Everything from the line with "#[derive(Clone, Debug, Serialize, Deserialize, PartialOrd)]" down to the line with "По дорозі почули" below must be printed exactly, those two lines included. Exclude pictures.

▬▬▬▬▬▬▬▬▬▬

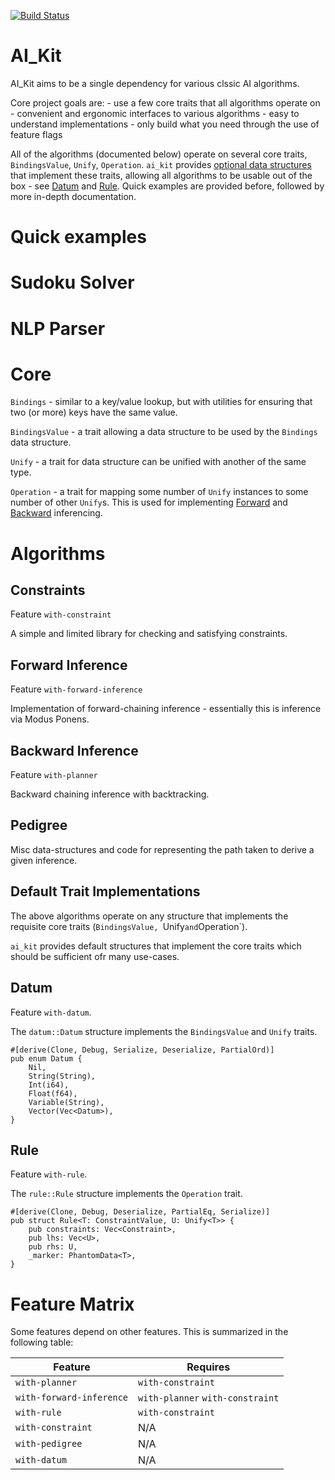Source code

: [![Build Status](https://travis-ci.org/joshmarlow/ai_kit-rs.svg?branch=master)](https://travis-ci.org/joshmarlow/ai_kit-rs)

AI_Kit
======

AI_Kit aims to be a single dependency for various clssic AI algorithms.

Core project goals are:
    - use a few core traits that all algorithms operate on
    - convenient and ergonomic interfaces to various algorithms
    - easy to understand implementations
    - only build what you need through the use of feature flags

All of the algorithms (documented below) operate on several core traits, `BindingsValue`, `Unify`, `Operation`.
`ai_kit` provides [optional data structures](#default-trait-implementations) that implement these traits, allowing all algorithms to be usable out of the box - see [Datum](#datum) and [Rule](#rule).
Quick examples are provided before, followed by more in-depth documentation.

Quick examples
==============

Sudoku Solver
=============

NLP Parser
==========

Core
====

`Bindings` - similar to a key/value lookup, but with utilities for ensuring that two (or more) keys have the same value.

`BindingsValue` - a trait allowing a data structure to be used by the `Bindings` data structure.

`Unify` - a trait for data structure can be unified with another of the same type.

`Operation` - a trait for mapping some number of `Unify` instances to some number of other `Unify`s.
This is used for implementing [Forward](#forward-inference) and [Backward](#backward-inference) inferencing.

Algorithms
==========

## Constraints

Feature `with-constraint`

A simple and limited library for checking and satisfying constraints.

## Forward Inference

Feature `with-forward-inference`

Implementation of forward-chaining inference - essentially this is inference via Modus Ponens.

## Backward Inference

Feature `with-planner`

Backward chaining inference with backtracking.

## Pedigree

Misc data-structures and code for representing the path taken to derive a given inference.

## Default Trait Implementations

The above algorithms operate on any structure that implements the requisite core traits (`BindingsValue, `Unify` and `Operation`).

`ai_kit` provides default structures that implement the core traits which should be sufficient ofr many use-cases.

## Datum

Feature `with-datum`.

The `datum::Datum` structure implements the `BindingsValue` and `Unify` traits.

	#[derive(Clone, Debug, Serialize, Deserialize, PartialOrd)]
	pub enum Datum {
	    Nil,
	    String(String),
	    Int(i64),
	    Float(f64),
	    Variable(String),
	    Vector(Vec<Datum>),
	}

## Rule

Feature `with-rule`.

The `rule::Rule` structure implements the `Operation` trait.

	#[derive(Clone, Debug, Deserialize, PartialEq, Serialize)]
	pub struct Rule<T: ConstraintValue, U: Unify<T>> {
	    pub constraints: Vec<Constraint>,
	    pub lhs: Vec<U>,
	    pub rhs: U,
	    _marker: PhantomData<T>,
	}

Feature Matrix
==============

Some features depend on other features.  This is summarized in the following table:

| Feature | Requires |
|---------|----------|
| `with-planner`           | `with-constraint` |
| `with-forward-inference` | `with-planner` `with-constraint` |
| `with-rule`              | `with-constraint` |
| `with-constraint`        | N/A|
| `with-pedigree`          | N/A |
| `with-datum`             | N/A |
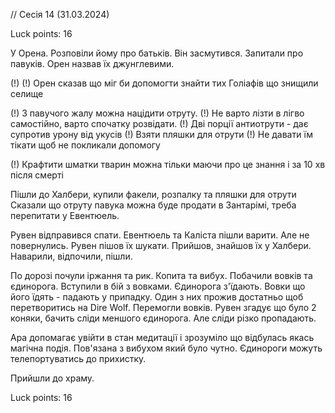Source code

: 
// Сесія 14 (31.03.2024)

Luck points: 16

У Орена. Розповіли йому про батьків. Він засмутився.
Запитали про павуків. Орен назвав їх джунглевими. 

(!) (!) Орен сказав що міг би допомогти знайти тих Голіафів що знищили селище

(!) З павучого жалу можна націдити отруту.
(!) Не варто лізти в лігво самостійно, варто спочатку розвідати.
(!) Дві порції антиотрути - дає супротив урону від укусів
(!) Взяти пляшки для отрути
(!) Не давати їм тікати щоб не покликали допомогу

(!) Крафтити шматки тварин можна тільки маючи про це знання і за 10 хв після смерті

Пішли до Халбери, купили факели, розпалку та пляшки для отрути
Сказали що отруту павука можна буде продати в Зантарімі, треба перепитати у Евентюель.

Рувен відправився спати. Евентюель та Каліста пішли варити. Але не повернулись.
Рувен пішов їх шукати. Прийшов, знайшов їх у Халбери. Наварили, відпочили, пішли.

По дорозі почули іржання та рик. Копита та вибух.
Побачили вовків та єдинорога. Вступили в бій з вовками. Єдинорога з'їдають. Вовки що його їдять - падають у припадку. 
Один з них прожив достатньо щоб перетворитись на Dire Wolf. Перемогли вовків.
Рувен згадує що було 2 коняки, бачить cліди меншого єдинорога. Але сліди різко пропадають.

Ара допомагає увійти в стан медитації і зрозуміло що відбулась якась магічна подія. Пов'язана з вибухом який було чутно.
Єдинороги можуть телепортуватись до прихистку.

Прийшли до храму.

Luck points: 16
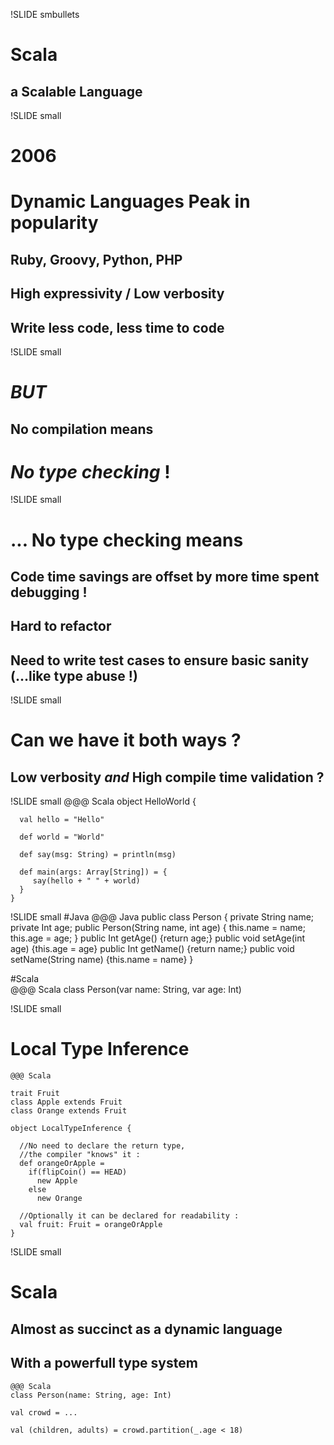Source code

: !SLIDE smbullets
# Scala
## a Scalable Language

!SLIDE small
# 2006
# Dynamic Languages Peak in popularity
## Ruby, Groovy, Python, PHP
## High expressivity / Low verbosity
## Write less code, less time to code

!SLIDE small
# *BUT* 
## No compilation means
# _No type checking_ !

!SLIDE small
# ... No type checking means
## Code time savings are offset by more time spent debugging !
## Hard to refactor
## Need to write test cases to ensure basic sanity (...like type abuse !)


!SLIDE small
# Can we have it both ways ?
## Low verbosity _and_ High compile time validation ?

!SLIDE small
    @@@ Scala
	object HelloWorld {

	  val hello = "Hello"
	
	  def world = "World"
	  	  
	  def say(msg: String) = println(msg)
	  
	  def main(args: Array[String]) = {
	     say(hello + " " + world)
	  }
	}

!SLIDE small
#Java
    @@@ Java
	public class Person {
	  private String name;
	  private Int age;
	  public Person(String name, int age) {
	    this.name = name;
		this.age = age;
	  }
	  public Int getAge() {return age;}
	  public void setAge(int age) {this.age = age}
	  public Int getName() {return name;}
	  public void setName(String name) {this.name = name}
	}

#Scala	
    @@@ Scala
	class Person(var name: String, var age: Int)
	
!SLIDE small
# Local Type Inference

    @@@ Scala
	
	trait Fruit
	class Apple extends Fruit
	class Orange extends Fruit
	
	object LocalTypeInference {
	  
	  //No need to declare the return type,
	  //the compiler "knows" it : 
	  def orangeOrApple = 
	    if(flipCoin() == HEAD)
		  new Apple
		else
		  new Orange
	  
	  //Optionally it can be declared for readability :
	  val fruit: Fruit = orangeOrApple
	}
	
!SLIDE small
# Scala
## Almost as succinct as a dynamic language
## With a powerfull type system

    @@@ Scala
	class Person(name: String, age: Int)
	
	val crowd = ...
	
    val (children, adults) = crowd.partition(_.age < 18)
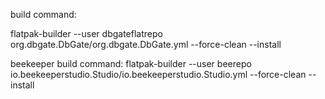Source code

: build command:

flatpak-builder --user dbgateflatrepo org.dbgate.DbGate/org.dbgate.DbGate.yml --force-clean --install

beekeeper build command:
flatpak-builder --user beerepo io.beekeeperstudio.Studio/io.beekeeperstudio.Studio.yml --force-clean --install
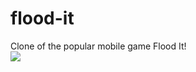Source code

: # flood-it

Clone of the popular mobile game Flood It!  
![](https://i.gyazo.com/04c3ef460eab27d99fb12d7feb5cad8c.png)
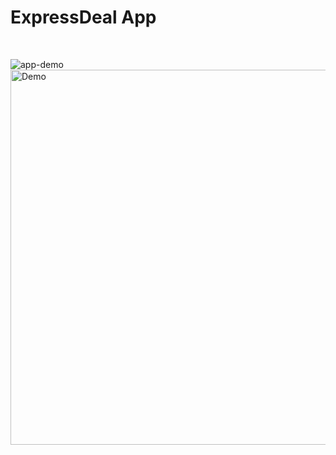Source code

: # ExpressDeal App
<br>

![app-demo](https://i.imgur.com/78UNw6x.gif)
<img src="https://i.imgur.com/mm9OYgY.gif" alt="Demo" height="600" style="display: block; margin:auto;">
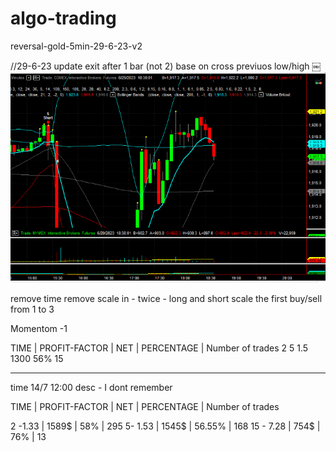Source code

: # algo-trading
reversal-gold-5min-29-6-23-v2

//29-6-23 update exit after 1 bar (not 2) base on cross previuos low/high
￼![chart](unknown-1.png)



remove time 
remove scale in - twice - long and short 
scale the first buy/sell from 1 to 3 


Momentom -1 

TIME | PROFIT-FACTOR | NET | PERCENTAGE | Number of trades
2 
5 1.5 1300 56%
15 


-----------------------------------------------------
time 14/7 12:00 
desc - I dont remember 

TIME | PROFIT-FACTOR | NET | PERCENTAGE | Number of trades

2 -1.33 | 1589$ | 58% | 295 
5- 1.53 | 1545$ | 56.55% | 168
15 - 7.28 | 754$ | 76% | 13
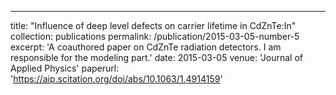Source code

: ---
title: "Influence of deep level defects on carrier lifetime in CdZnTe:In"
collection: publications
permalink: /publication/2015-03-05-number-5
excerpt: 'A coauthored paper on CdZnTe radiation detectors. I am responsible for the modeling part.'
date: 2015-03-05
venue: 'Journal of Applied Physics'
paperurl: 'https://aip.scitation.org/doi/abs/10.1063/1.4914159'
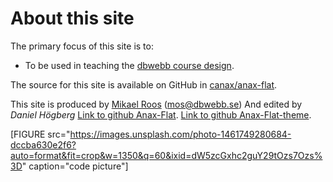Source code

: About this site
==============================================

The primary focus of this site is to:

* To be used in teaching the [dbwebb course design](http://dbwebb.se/design).

The source for this site is available on GitHub in [canax/anax-flat](git@github.com:canax/anax-flat.git).

This site is produced by [Mikael Roos](https://mikaelroos.se) (mos@dbwebb.se) And edited by *Daniel Högberg* [Link to github Anax-Flat](https://github.com/Danne97/Anax-Flat). [Link to github Anax-Flat-theme](https://github.com/Danne97/Anax-Flat-theme).

[FIGURE src="https://images.unsplash.com/photo-1461749280684-dccba630e2f6?auto=format&fit=crop&w=1350&q=60&ixid=dW5zcGxhc2guY29tOzs7Ozs%3D" caption="code picture"]
<!-- ![code picture](https://images.unsplash.com/photo-1461749280684-dccba630e2f6?auto=format&fit=crop&w=1350&q=60&ixid=dW5zcGxhc2guY29tOzs7Ozs%3D) -->
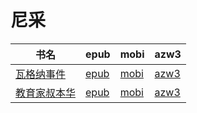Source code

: # 尼采

| 书名 | epub | mobi | azw3 |
| --- | --- | --- | --- |
| [瓦格纳事件](http://ct.dalanmei.com/f/31084289-572125799-c06a5b) | [epub](http://ct.dalanmei.com/f/31084289-572125799-c06a5b) | [mobi](http://ct.dalanmei.com/f/31084289-571594449-1d19ae) | [azw3](http://ct.dalanmei.com/f/31084289-571983460-aca766) |
| [教育家叔本华](http://ct.dalanmei.com/f/31084289-571784253-1598f9) | [epub](http://ct.dalanmei.com/f/31084289-571784253-1598f9) | [mobi](http://ct.dalanmei.com/f/31084289-571433443-ca6485) | [azw3](http://ct.dalanmei.com/f/31084289-571884895-87a1d5) |
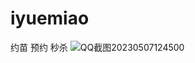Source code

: # iyuemiao
约苗 预约 秒杀 
![QQ截图20230507124500](https://user-images.githubusercontent.com/38068634/236658098-05c84a83-abcd-4e97-b5dd-736e0272494f.png)
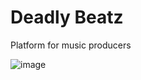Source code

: # Deadly Beatz

Platform for music producers

![image](https://github.com/user-attachments/assets/058add3c-e4b1-4253-9348-7ab3401ffe77)
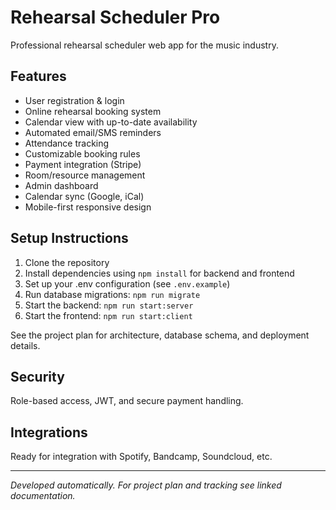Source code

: # Rehearsal Scheduler Pro

Professional rehearsal scheduler web app for the music industry.

## Features
- User registration & login
- Online rehearsal booking system
- Calendar view with up-to-date availability
- Automated email/SMS reminders
- Attendance tracking
- Customizable booking rules
- Payment integration (Stripe)
- Room/resource management
- Admin dashboard
- Calendar sync (Google, iCal)
- Mobile-first responsive design

## Setup Instructions
1. Clone the repository
2. Install dependencies using `npm install` for backend and frontend
3. Set up your .env configuration (see `.env.example`)
4. Run database migrations: `npm run migrate`
5. Start the backend: `npm run start:server`
6. Start the frontend: `npm run start:client`

See the project plan for architecture, database schema, and deployment details.

## Security
Role-based access, JWT, and secure payment handling.

## Integrations
Ready for integration with Spotify, Bandcamp, Soundcloud, etc.

---

*Developed automatically. For project plan and tracking see linked documentation.*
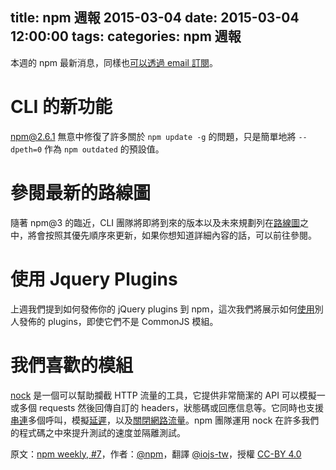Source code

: title: npm 週報 2015-03-04
date: 2015-03-04 12:00:00
tags:
categories: npm 週報
---

本週的 npm 最新消息，同樣也[可以透過 email 訂閱](https://www.npmjs.com/npm-weekly)。

# CLI 的新功能
npm@2.6.1 無意中修復了許多關於 `npm update -g` 的問題，只是簡單地將 `--dpeth=0` 作為 `npm outdated` 的預設值。

# 參閱最新的路線圖

隨著 npm@3 的臨近，CLI 團隊將即將到來的版本以及未來規劃列在[路線圖](https://github.com/npm/npm/wiki/Roadmap)之中，將會按照其優先順序來更新，如果你想知道詳細內容的話，可以前往參閱。

# 使用 Jquery Plugins

上週我們提到如何發佈你的 jQuery plugins 到 npm，這次我們將展示如何[使用](http://blog.npmjs.org/post/112064849860/using-jquery-plugins-with-npm)別人發佈的 plugins，即使它們不是 CommonJS 模組。

# 我們喜歡的模組

[nock](https://www.npmjs.com/package/nock) 是一個可以幫助攔截 HTTP 流量的工具，它提供非常簡潔的 API 可以模擬一或多個  requests 然後回傳自訂的 headers，狀態碼或回應信息等。它同時也支援[串連](https://www.npmjs.com/package/nock#chaining)多個呼叫，模擬[延遲](https://www.npmjs.com/package/nock#delay-the-response)，以及[關閉網路流量](https://www.npmjs.com/package/nock#enabledisable-real-http-request)。npm 團隊運用 nock 在許多我們的程式碼之中來提升測試的速度並隔離測試。

原文：[npm weekly, #7](http://blog.npmjs.org/post/112610795275/npm-weekly-7)，作者：[@npm](http://blog.npmjs.org/)，翻譯 [@iojs-tw](https://github.com/iojs/iojs-tw)，授權 [CC-BY 4.0](https://creativecommons.org/licenses/by/4.0/deed.zh_TW)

▬▬▬▬▬▬▬▬▬▬

Problem solution:
	#[derive(Clone, Debug, Serialize, Deserialize, PartialOrd)]
	pub enum Datum {
	    Nil,
	    String(String),
	    Int(i64),
	    Float(f64),
	    Variable(String),
	    Vector(Vec<Datum>),
	}

## Rule

Feature `with-rule`.

The `rule::Rule` structure implements the `Operation` trait.

	#[derive(Clone, Debug, Deserialize, PartialEq, Serialize)]
	pub struct Rule<T: ConstraintValue, U: Unify<T>> {
	    pub constraints: Vec<Constraint>,
	    pub lhs: Vec<U>,
	    pub rhs: U,
	    _marker: PhantomData<T>,
	}

Feature Matrix
==============

Some features depend on other features.  This is summarized in the following table:

| Feature | Requires |
|---------|----------|
| `with-planner`           | `with-constraint` |
| `with-forward-inference` | `with-planner` `with-constraint` |
| `with-rule`              | `with-constraint` |
| `with-constraint`        | N/A|
| `with-pedigree`          | N/A |
| `with-datum`             | N/A |
Source code

: 
// Сесія 14 (31.03.2024)

Luck points: 16

У Орена. Розповіли йому про батьків. Він засмутився.
Запитали про павуків. Орен назвав їх джунглевими. 

(!) (!) Орен сказав що міг би допомогти знайти тих Голіафів що знищили селище

(!) З павучого жалу можна націдити отруту.
(!) Не варто лізти в лігво самостійно, варто спочатку розвідати.
(!) Дві порції антиотрути - дає супротив урону від укусів
(!) Взяти пляшки для отрути
(!) Не давати їм тікати щоб не покликали допомогу

(!) Крафтити шматки тварин можна тільки маючи про це знання і за 10 хв після смерті

Пішли до Халбери, купили факели, розпалку та пляшки для отрути
Сказали що отруту павука можна буде продати в Зантарімі, треба перепитати у Евентюель.

Рувен відправився спати. Евентюель та Каліста пішли варити. Але не повернулись.
Рувен пішов їх шукати. Прийшов, знайшов їх у Халбери. Наварили, відпочили, пішли.

По дорозі почули іржання та рик. Копита та вибух.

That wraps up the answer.